Show, from the records below, all lines that contain the word "flying".

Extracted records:
○ ○ ○ ○

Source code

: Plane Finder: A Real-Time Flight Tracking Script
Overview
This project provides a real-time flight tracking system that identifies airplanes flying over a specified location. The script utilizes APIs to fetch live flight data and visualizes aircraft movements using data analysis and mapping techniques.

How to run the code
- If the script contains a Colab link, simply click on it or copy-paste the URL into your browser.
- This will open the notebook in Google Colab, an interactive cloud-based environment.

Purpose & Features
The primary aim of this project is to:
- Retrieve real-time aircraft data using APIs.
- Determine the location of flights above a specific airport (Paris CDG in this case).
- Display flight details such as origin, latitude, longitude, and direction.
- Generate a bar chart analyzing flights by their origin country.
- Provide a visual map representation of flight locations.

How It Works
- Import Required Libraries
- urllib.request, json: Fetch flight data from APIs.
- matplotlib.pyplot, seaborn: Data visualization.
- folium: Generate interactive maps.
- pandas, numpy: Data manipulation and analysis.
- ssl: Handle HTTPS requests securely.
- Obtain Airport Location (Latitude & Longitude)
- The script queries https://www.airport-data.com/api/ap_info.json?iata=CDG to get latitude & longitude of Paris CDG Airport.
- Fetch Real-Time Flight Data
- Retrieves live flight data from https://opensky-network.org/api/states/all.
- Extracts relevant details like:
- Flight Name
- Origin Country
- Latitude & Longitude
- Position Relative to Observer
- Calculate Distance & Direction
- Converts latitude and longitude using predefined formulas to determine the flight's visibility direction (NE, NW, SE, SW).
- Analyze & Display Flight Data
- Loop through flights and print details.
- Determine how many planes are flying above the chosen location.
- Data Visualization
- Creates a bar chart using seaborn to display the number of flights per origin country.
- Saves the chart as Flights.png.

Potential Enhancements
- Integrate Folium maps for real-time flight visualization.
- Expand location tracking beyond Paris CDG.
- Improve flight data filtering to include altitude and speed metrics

○ ○ ○ ○

_Expected answer_
This project provides a real-time flight tracking system that identifies airplanes flying over a specified location. The script utilizes APIs to fetch live flight data and visualizes aircraft movements using data analysis and mapping techniques.
- Determine how many planes are flying above the chosen location.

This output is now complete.